赤池三男第二十二話「- 領収書のサイズ -」(H25.5.24)

 確定申告が始まる1月下旬に、依頼者がダンポール箱を”どさん”と3個・4個と置いてゆき「先生お願いします」。
 税理士が、依頼者の置いて行ったダンボール箱を開けてみると、請求書や領収書が雑然と一杯に。それを、帳簿書類化する為に一枚毎に広げて、しわを伸ばし、項目毎に整理しながら思う。領収書がまるでゴミの様に扱われている。一々、領収書などの皺を伸ばしてから、オフコンに打ち込む。
 悪く言えば、税理士事務所はこの時期、ゴミの中に埋もれ、ゴミ整理をしているかのようだ。領収書では、税理士業が最も難行苦行しているかもしれない。
 会社の経理担当者も、取引相手や社内の請求書、領収書などを整理して、記帳する。税理士とは違った面で、領収書の苦難を味わっている。
 そもそも、領収書とは何か。
 江戸っ子は呑み屋で「領収書?そんなものはいらねえ!」と粋がって、貰わなかったらしい。現代のサラリーマンは、領収書を貰ってくる。交通費、会議費とか交際費として会社の経理担当に持って行き、経費?として認めて貰うらしい。ふた昔前、コミックソングで「領収書」が流行ってサラリーマンに歌われていた。カラオケにも配信されている。
 買い物をすると「領収書は要りますか?」と聞かれる。客も「要ります」「レシートで良いです」。レシートと領収書は異なるが、同様な効果として通用している。

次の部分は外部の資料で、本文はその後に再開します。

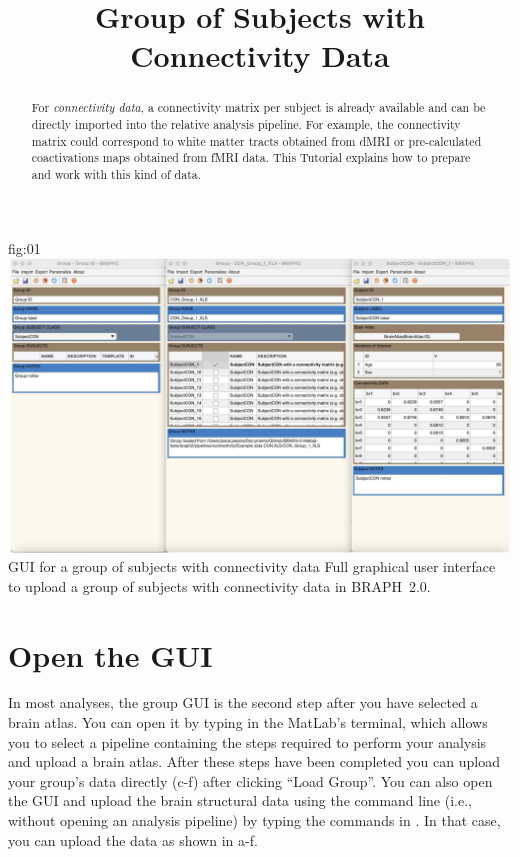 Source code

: \documentclass[justified]{tufte-handout}
\title{Group of Subjects with Connectivity Data}
\begin{document}
\maketitle

\begin{abstract}
\noindent
For \emph{connectivity data}, a connectivity matrix per subject is already available and can be directly imported into the relative analysis pipeline. For example, the connectivity matrix could correspond to white matter tracts obtained from dMRI or pre-calculated coactivations maps obtained from fMRI data.
This Tutorial explains how to prepare and work with this kind of data.
\end{abstract}

\tableofcontents

	{fig:01}
	{\includegraphics{fig01.jpg}}
	{GUI for a group of subjects with connectivity data}
	{
	Full graphical user interface to upload a group of subjects with connectivity data in BRAPH~2.0. 
	}

\clearpage
\section{Open the GUI}

In most analyses, the group GUI is the second step after you have selected a brain atlas. You can open it by typing  in the MatLab's terminal, which allows you to select a pipeline containing the steps required to perform your analysis and upload a brain atlas. After these steps have been completed you can upload your group's data directly (c-f) after clicking ``Load Group''. You can also open the GUI and upload the brain structural data using the command line (i.e., without opening an analysis pipeline) by typing the commands in . In that case, you can upload the data as shown in a-f.
\end{document}
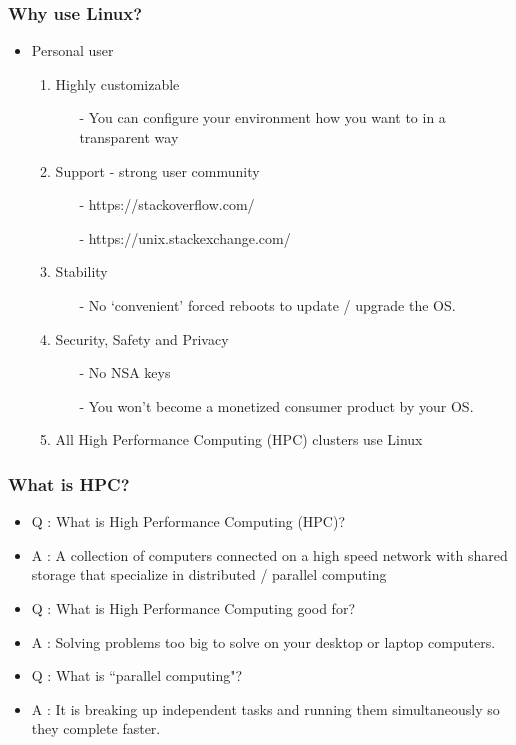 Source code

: \documentclass{beamer}
\begin{document}
\begin{frame}
\frametitle{Why use Linux?}
\begin{itemize}
    \item Personal user
    \begin{enumerate}
        \pause
        \item Highly customizable
        \begin{itemize}
            \pause
            \item[-] You can configure your environment how you want to in a transparent way
        \end{itemize}
        \pause
        \item Support - strong user community
        \begin{itemize}
            \item[-] https://stackoverflow.com/
            \pause
            \item[-] https://unix.stackexchange.com/
        \end{itemize}
        \pause
        \item Stability
        \begin{itemize}
            \pause
            \item[-] No `convenient' forced reboots to update / upgrade the OS.
        \end{itemize}
        \pause
        \item Security, Safety and Privacy
        \begin{itemize}
            \pause
            \item[-] No NSA keys
            \pause
            \item[-] You won't become a monetized consumer product by your OS.
        \end{itemize}
        \pause
        \item All High Performance Computing (HPC) clusters use Linux
    \end{enumerate}
\end{itemize}
\end{frame}


\begin{frame}
\frametitle{What is HPC?}
\begin{itemize}
    \item Q : What is High Performance Computing (HPC)?
    \pause
    \item A : A collection of computers connected on a high speed network with
              shared storage that specialize in distributed / parallel computing
    \pause
    \bigskip
    \item Q : What is High Performance Computing good for?
    \pause
    \item A : Solving problems too big to solve on your desktop or laptop computers.
    \pause
    \bigskip
    \item Q : What is ``parallel computing"?
    \pause
    \item A : It is breaking up independent tasks and running them simultaneously so they complete faster.
    \bigskip
\end{itemize}
\end{frame}
\end{document}
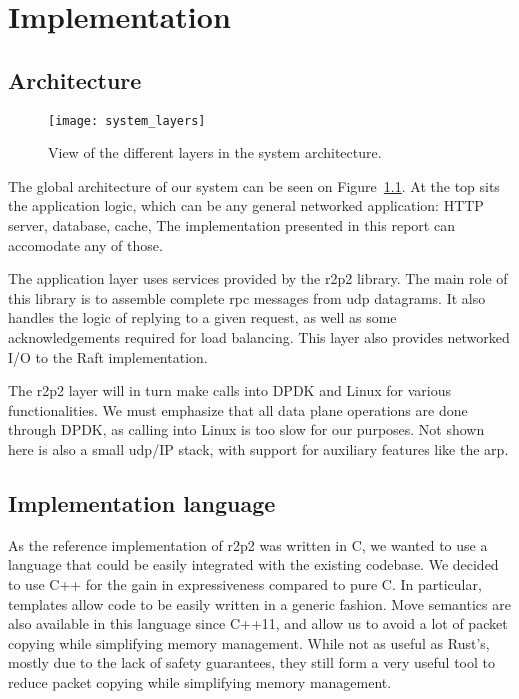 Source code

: \chapter{Implementation}
\label{chap:implementation}

\section{Architecture}

\begin{figure}
    \centering
    \texttt{[image: system\_layers]}
    \caption{View of the different layers in the system architecture.
    \label{fig:architecture}
    }
\end{figure}

The global architecture of our system can be seen on Figure~\ref{fig:architecture}.
At the top sits the application logic, which can be any general networked application: HTTP server, database, cache, \etc
The implementation presented in this report can accomodate any of those.

The application layer uses services provided by the \gls{r2p2} library.
The main role of this library is to assemble complete \gls{rpc} messages from \gls{udp} datagrams.
It also handles the logic of replying to a given request, as well as some acknowledgements required for load balancing.
This layer also provides networked I/O to the Raft implementation.

The \gls{r2p2} layer will in turn make calls into DPDK and Linux for various functionalities.
We must emphasize that all data plane operations are done through DPDK, as calling into Linux is too slow for our purposes.
Not shown here is also a small \gls{udp}/IP stack, with support for auxiliary features like the \gls{arp}.


\section{Implementation language}

As the reference implementation of \gls{r2p2} was written in C, we wanted to use a language that could be easily integrated with the existing codebase.
We decided to use C++ for the gain in expressiveness compared to pure C.
In particular, templates allow code to be easily written in a generic fashion.
Move semantics are also available in this language since C++11, and allow us to avoid a lot of packet copying while simplifying memory management.
While not as useful as Rust's, mostly due to the lack of safety guarantees, they still form a very useful tool to reduce packet copying while simplifying memory management.

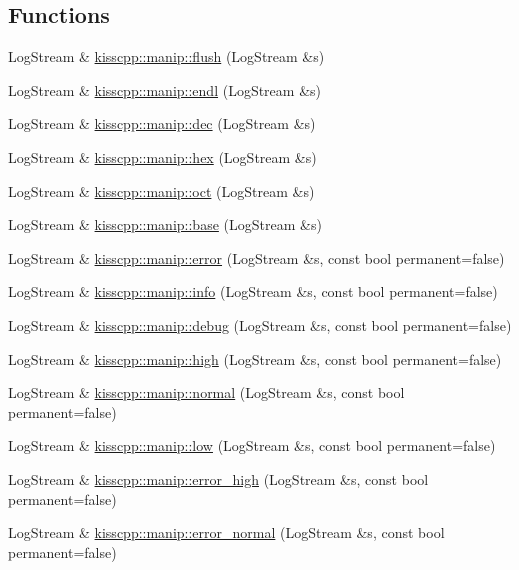 \subsection*{Functions}
\begin{DoxyCompactItemize}
\item 
Log\-Stream \& \hyperlink{a00090_a416806b7a937a2437ffadb9b523e1cf3}{kisscpp\-::manip\-::flush} (Log\-Stream \&s)
\item 
Log\-Stream \& \hyperlink{a00090_ad682f16cb474bc7ff2c991ad2c45db66}{kisscpp\-::manip\-::endl} (Log\-Stream \&s)
\item 
Log\-Stream \& \hyperlink{a00090_a5d7a175caf56eafe6f39469a0b0ac034}{kisscpp\-::manip\-::dec} (Log\-Stream \&s)
\item 
Log\-Stream \& \hyperlink{a00090_a1463e1f81c1a4a6c6e19e883f1160059}{kisscpp\-::manip\-::hex} (Log\-Stream \&s)
\item 
Log\-Stream \& \hyperlink{a00090_a1d9bd6b119890c9396e1dce048c07032}{kisscpp\-::manip\-::oct} (Log\-Stream \&s)
\item 
Log\-Stream \& \hyperlink{a00090_a3a365ff3909fcd0d76c2f7fa4da3b2b0}{kisscpp\-::manip\-::base} (Log\-Stream \&s)
\item 
Log\-Stream \& \hyperlink{a00090_a53df3ad3d908fa67b2d4a73000241b4f}{kisscpp\-::manip\-::error} (Log\-Stream \&s, const bool permanent=false)
\item 
Log\-Stream \& \hyperlink{a00090_aff72768a5e8b0486de0cecb0bd95f3e4}{kisscpp\-::manip\-::info} (Log\-Stream \&s, const bool permanent=false)
\item 
Log\-Stream \& \hyperlink{a00090_a795be5b59b6a02e1d8f6d9d5bb41c3a4}{kisscpp\-::manip\-::debug} (Log\-Stream \&s, const bool permanent=false)
\item 
Log\-Stream \& \hyperlink{a00090_a210331dfe6a9773c4e8e1db1e889820b}{kisscpp\-::manip\-::high} (Log\-Stream \&s, const bool permanent=false)
\item 
Log\-Stream \& \hyperlink{a00090_a8f9aa3f28fd54225dee006e014efcf65}{kisscpp\-::manip\-::normal} (Log\-Stream \&s, const bool permanent=false)
\item 
Log\-Stream \& \hyperlink{a00090_a934867d04be842b8f6e9df5dfa07f40e}{kisscpp\-::manip\-::low} (Log\-Stream \&s, const bool permanent=false)
\item 
Log\-Stream \& \hyperlink{a00090_aee969aa657dcd750d102fc48a29ba516}{kisscpp\-::manip\-::error\-\_\-high} (Log\-Stream \&s, const bool permanent=false)
\item 
Log\-Stream \& \hyperlink{a00090_af7d168675689cf70931df8d3acb4b4e9}{kisscpp\-::manip\-::error\-\_\-normal} (Log\-Stream \&s, const bool permanent=false)

\end{DoxyCompactItemize}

 法的にはどうか。民法第48条「弁済をした者は、弁済を受領した者に対して、受領証書の交付をすることができる」とあり、領収書を発行しないときは、抗弁権で弁済を拒むことが出来ると解されている。
 消費税法第30条(仕入れに係る消費税額の控除)で「帳簿及び請求書などを保存しない場合には~~適用しない」とあり、仕入課税に領収書の保存が無いと適用しない規定が有る。
 帳簿書類を整理していると、領収書が百態百様であることに気付く。税理士業で有れば誰もが不便さを嘆く。ある領収書印刷会社の広告に「280種類から承ります」とあった。この社だけでも多数あるのだから、日本中・世界中では何千種に成る事やら、予測も立たない。
 まず、領収書のサイズ差が目立つ。普段扱っている手元にある領収書で、小は3cm×5cmから。大はB5版がある。サイズは千差満別。使い易い大きさは、タクシーやコンビニのレシートだろう。ほぼ全社同一。ホテルの物は一般に大き過ぎるくらいのものが多い。
 紙色は、白が多いが黄色、緑、水色など多色。紙の厚さも多種多色。感熱紙物では「色が変わることが有ります」と注意書きが有る。帳簿書類は7年間保存義務が有るが、こんな永年では、文字が消えてしまって証拠能力が薄れる。
 経理担当者の不便さを理解して、領収書のサイズを少なくして貰えないだろうか。指導する所管庁はどこだろうか。総務省?文部科学省?法務省?財務省?通商産業省?—これも領収書のサイズ同様、多種多様に思える。
 そして「飲み屋で領収書発行を指導して貰える様に」税務署長さんに懇願したら「私の(税務署の)所管では有りません、と軽く断られた。」